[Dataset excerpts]

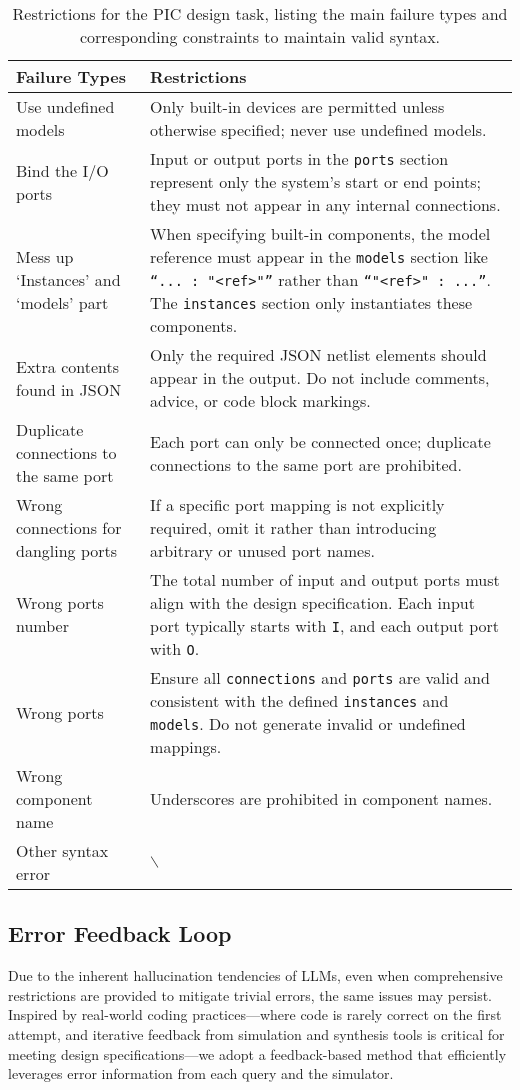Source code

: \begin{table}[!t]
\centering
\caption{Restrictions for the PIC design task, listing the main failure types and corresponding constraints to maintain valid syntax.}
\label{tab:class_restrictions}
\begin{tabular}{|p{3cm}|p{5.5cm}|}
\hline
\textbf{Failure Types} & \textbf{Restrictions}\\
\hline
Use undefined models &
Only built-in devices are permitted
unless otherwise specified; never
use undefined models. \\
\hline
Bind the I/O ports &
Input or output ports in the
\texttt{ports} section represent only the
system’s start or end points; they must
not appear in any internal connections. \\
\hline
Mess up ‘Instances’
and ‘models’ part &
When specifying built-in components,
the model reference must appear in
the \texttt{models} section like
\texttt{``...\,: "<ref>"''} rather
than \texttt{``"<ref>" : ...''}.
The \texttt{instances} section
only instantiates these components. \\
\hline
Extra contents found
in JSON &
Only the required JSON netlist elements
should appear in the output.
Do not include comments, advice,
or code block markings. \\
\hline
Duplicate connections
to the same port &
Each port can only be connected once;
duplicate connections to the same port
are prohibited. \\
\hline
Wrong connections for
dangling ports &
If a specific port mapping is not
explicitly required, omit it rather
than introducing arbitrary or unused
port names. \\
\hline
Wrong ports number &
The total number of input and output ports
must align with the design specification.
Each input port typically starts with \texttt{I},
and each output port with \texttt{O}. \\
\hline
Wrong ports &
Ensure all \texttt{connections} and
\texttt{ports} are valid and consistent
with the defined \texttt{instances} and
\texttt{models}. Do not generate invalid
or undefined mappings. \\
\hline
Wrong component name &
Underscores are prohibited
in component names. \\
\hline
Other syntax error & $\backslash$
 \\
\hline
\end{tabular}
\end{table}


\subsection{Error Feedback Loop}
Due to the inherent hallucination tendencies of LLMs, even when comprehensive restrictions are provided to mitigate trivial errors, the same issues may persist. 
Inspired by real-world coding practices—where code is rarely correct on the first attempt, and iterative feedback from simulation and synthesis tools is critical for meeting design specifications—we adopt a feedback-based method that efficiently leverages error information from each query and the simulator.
==
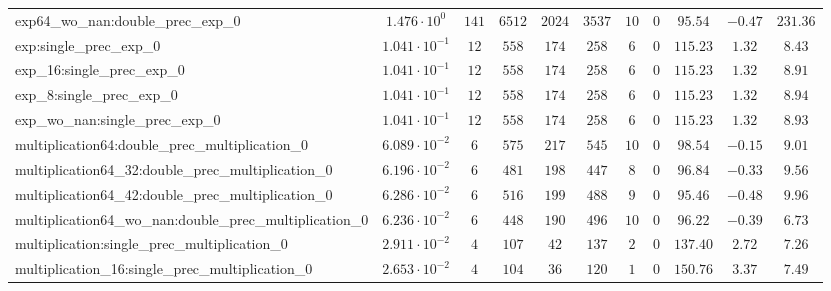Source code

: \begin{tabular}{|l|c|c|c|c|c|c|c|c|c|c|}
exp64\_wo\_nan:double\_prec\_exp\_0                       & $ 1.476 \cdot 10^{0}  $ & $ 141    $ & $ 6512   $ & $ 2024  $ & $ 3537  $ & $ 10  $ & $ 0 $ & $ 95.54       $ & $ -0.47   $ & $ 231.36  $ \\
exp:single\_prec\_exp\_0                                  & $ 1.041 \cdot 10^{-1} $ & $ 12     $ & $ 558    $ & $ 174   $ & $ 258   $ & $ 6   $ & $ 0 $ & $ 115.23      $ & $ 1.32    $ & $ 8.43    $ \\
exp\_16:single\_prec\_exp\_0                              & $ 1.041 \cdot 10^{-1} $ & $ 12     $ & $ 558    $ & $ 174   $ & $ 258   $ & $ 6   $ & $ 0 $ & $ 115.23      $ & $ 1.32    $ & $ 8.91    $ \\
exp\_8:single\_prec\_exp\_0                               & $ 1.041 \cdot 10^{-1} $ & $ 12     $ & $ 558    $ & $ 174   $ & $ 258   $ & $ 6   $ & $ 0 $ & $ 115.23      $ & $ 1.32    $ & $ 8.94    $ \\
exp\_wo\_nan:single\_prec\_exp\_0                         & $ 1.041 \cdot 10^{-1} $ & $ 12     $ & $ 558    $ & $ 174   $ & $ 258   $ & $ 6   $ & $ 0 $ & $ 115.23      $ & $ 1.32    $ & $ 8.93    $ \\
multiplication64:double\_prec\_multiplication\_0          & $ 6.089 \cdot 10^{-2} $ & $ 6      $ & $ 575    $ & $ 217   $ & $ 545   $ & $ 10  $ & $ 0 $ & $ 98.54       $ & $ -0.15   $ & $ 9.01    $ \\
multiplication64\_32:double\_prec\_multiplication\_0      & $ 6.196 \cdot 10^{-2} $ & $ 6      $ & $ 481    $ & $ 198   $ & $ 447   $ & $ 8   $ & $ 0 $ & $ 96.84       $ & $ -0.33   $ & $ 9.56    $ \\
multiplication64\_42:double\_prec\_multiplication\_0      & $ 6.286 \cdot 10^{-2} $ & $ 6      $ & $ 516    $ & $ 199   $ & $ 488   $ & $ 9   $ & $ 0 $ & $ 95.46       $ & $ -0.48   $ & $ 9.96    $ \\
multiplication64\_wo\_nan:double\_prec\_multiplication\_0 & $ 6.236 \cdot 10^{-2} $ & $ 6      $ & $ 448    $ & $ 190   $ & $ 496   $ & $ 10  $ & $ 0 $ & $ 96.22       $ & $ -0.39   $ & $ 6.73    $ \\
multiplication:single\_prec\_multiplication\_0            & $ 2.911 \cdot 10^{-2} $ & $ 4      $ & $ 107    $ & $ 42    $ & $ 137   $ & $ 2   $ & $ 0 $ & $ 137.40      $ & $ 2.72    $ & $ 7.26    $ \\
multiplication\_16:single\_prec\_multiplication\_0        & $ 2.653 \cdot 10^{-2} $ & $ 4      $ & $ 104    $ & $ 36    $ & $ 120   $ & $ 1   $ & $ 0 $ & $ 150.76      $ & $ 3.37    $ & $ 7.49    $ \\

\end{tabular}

* WORK TO BE COMPLETED
From the records above, quote only the lines running from the line with "Wrong component name &" to the line with "Inspired by real-world", both lines included.

* EXERCISE RESPONSE
Wrong component name &
Underscores are prohibited
in component names. \\
\hline
Other syntax error & $\backslash$
 \\
\hline
\end{tabular}
\end{table}


\subsection{Error Feedback Loop}
Due to the inherent hallucination tendencies of LLMs, even when comprehensive restrictions are provided to mitigate trivial errors, the same issues may persist. 
Inspired by real-world coding practices—where code is rarely correct on the first attempt, and iterative feedback from simulation and synthesis tools is critical for meeting design specifications—we adopt a feedback-based method that efficiently leverages error information from each query and the simulator.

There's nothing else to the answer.